I always thought our debt was nearing 100% of GDP?

[quote]MidDistanceMac wrote:

HH explain this graph for me a little bit…
Is this saying total debt accumulated up to 20XX as compared to GDP at the end of 20XX.
I always thought our debt was nearing 100% of GDP?[/quote]

I’m not HH, but I’ll take an at bat. You are correct in that our National debt, ie government debt, is approaching 100% of GDP. The problem is that 80% of our economy is made up of the private sector. To arrive at a real and meaningful figure for the national debt, you have to factor in not only government debt, but all private credit market debt.

Using Q3 2009 GDP numbers and total national and private debt numbers, the total US debt as a percentage of GDP is right at 370%.

Hope that helps.

[quote]JEATON wrote:

[quote]archiewhittaker wrote:
I’m still watching the Swedish krona vs. the dollar.
The dollar has been rallying, we’re going into February with 1 dollar being worth 7.413 kronor.
A few weeks ago you could get a dollar for 7 flat.

I know I’m boring y’all![/quote]

Not boring. I just don’t know enough on the topic to give you any credible advice. Is it a trust fund or similar that you have? Are you looking to re-allocate assets? Remember, currency trends tend to be fairly long in scope. It might be due for some consolidation, but I think the dollar has a long ways to go. [/quote]

Well, the dollar’s ups&downs are confusing to me, since it seems to thrive off of negative corporate news, and any down-phase is quickly rebounded. On a day where the S&P 500 grows over 1%, dollar climbs (like today). The S&P is not a tool for predicting currency movements, I know, but I’m trying to give examples. The dollar seems more linked to international events (like China’s credit-tightening) than internal affairs, like the U.S. stockmarket. Eventually, the bailouts should be the beginning of a paradigm shift in our whole
economy that changes every country, since the dollar is king. Change we can believe in?
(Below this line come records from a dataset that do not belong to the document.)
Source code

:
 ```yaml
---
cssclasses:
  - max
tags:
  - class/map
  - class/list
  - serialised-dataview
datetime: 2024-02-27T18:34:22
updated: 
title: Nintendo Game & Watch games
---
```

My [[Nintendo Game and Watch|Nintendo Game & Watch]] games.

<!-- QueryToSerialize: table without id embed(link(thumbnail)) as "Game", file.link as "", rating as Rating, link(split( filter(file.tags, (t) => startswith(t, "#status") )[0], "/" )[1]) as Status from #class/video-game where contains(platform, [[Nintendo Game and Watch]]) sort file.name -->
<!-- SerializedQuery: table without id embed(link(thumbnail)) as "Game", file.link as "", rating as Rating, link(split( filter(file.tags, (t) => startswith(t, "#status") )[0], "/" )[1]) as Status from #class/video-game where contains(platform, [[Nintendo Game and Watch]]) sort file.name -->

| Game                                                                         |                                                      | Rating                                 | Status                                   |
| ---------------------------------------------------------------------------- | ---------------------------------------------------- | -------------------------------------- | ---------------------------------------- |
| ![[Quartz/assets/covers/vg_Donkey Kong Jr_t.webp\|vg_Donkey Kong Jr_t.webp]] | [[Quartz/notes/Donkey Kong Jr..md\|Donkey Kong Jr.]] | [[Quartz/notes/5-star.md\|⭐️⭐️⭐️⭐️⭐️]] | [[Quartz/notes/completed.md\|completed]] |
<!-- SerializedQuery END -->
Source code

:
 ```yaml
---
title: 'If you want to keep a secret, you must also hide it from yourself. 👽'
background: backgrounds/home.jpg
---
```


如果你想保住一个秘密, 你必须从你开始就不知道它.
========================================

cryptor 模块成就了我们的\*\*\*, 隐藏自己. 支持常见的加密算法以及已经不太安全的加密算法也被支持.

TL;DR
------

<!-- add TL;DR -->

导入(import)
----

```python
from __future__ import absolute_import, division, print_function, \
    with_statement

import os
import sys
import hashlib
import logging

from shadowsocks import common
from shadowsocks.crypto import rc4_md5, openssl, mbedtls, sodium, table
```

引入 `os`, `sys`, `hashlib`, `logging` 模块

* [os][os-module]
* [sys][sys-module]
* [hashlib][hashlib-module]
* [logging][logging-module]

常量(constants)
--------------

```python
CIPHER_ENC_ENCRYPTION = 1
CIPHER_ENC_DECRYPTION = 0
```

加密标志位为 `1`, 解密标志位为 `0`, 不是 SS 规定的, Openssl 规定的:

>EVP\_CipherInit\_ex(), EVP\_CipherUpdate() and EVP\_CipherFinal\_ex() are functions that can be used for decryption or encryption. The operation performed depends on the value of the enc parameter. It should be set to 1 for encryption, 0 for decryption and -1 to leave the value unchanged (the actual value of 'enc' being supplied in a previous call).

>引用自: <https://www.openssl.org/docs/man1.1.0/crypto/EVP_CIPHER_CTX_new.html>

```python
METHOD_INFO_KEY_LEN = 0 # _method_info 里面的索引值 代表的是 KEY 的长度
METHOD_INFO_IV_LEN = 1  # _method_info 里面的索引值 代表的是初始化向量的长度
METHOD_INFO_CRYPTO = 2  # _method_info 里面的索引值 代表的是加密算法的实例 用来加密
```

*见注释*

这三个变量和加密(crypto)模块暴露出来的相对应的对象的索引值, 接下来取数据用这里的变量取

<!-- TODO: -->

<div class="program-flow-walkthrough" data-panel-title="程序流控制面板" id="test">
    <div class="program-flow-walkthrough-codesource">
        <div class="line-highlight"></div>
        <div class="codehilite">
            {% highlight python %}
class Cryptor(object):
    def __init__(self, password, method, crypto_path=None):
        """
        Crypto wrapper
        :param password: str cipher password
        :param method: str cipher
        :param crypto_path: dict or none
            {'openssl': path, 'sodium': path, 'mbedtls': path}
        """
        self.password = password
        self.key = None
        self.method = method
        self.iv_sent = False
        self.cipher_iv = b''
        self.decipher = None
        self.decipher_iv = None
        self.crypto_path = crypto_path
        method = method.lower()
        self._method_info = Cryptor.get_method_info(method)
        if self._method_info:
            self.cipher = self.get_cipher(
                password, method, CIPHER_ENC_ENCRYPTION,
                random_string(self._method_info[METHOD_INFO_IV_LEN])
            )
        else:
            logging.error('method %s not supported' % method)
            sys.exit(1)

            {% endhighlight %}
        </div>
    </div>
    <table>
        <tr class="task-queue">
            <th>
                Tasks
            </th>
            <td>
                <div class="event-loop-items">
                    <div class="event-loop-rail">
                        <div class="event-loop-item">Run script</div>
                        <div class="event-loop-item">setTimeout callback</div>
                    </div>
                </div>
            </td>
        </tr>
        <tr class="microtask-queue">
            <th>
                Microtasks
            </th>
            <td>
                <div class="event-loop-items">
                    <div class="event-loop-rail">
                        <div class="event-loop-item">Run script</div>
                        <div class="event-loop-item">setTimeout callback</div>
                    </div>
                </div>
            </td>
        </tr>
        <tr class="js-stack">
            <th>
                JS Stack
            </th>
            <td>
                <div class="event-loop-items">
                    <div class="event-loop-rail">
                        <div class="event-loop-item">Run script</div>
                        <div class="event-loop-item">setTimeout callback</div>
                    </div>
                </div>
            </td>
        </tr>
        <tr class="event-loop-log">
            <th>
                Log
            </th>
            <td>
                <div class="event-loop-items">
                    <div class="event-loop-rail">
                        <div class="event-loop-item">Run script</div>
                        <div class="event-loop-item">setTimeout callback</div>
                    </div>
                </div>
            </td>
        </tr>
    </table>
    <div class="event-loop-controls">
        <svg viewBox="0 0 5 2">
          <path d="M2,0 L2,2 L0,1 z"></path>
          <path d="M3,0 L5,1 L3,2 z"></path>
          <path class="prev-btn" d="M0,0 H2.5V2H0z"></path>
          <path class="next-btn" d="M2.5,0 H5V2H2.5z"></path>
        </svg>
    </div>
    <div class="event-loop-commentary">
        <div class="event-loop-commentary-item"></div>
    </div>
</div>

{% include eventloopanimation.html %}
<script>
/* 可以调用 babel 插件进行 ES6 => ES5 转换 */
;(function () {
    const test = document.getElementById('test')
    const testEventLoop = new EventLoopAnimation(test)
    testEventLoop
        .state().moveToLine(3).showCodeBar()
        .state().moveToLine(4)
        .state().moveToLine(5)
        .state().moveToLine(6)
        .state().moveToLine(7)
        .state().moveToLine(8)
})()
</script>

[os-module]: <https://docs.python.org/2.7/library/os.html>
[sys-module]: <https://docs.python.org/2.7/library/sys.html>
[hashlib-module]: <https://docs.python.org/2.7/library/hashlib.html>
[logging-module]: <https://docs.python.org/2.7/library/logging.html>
I don’t have a trust fund, just a small amount from Sweden every quarter, so that I can uphold my viking-lifestyle and steal your American women.

[quote]Headhunter wrote:

To avoid having the criminals simply confiscating your gold, buy the stocks. More bang for the buck anyway.

[/quote]

It’s more likely your gold company will get confiscated than your gold. If your worried about this type of thing you should be very selective about what countries your gold companies are in.

[quote]on edge wrote:

[quote]Headhunter wrote:

To avoid having the criminals simply confiscating your gold, buy the stocks. More bang for the buck anyway.

[/quote]

It’s more likely your gold company will get confiscated than your gold. If your worried about this type of thing you should be very selective about what countries your gold companies are in.[/quote]

Good point. Agnico-Eagle is in Canada though, which is where I have a lot. I don’t think Canada would do as you describe. But yeah, Aussie and north-of-the-Rio-Grande is probably wise.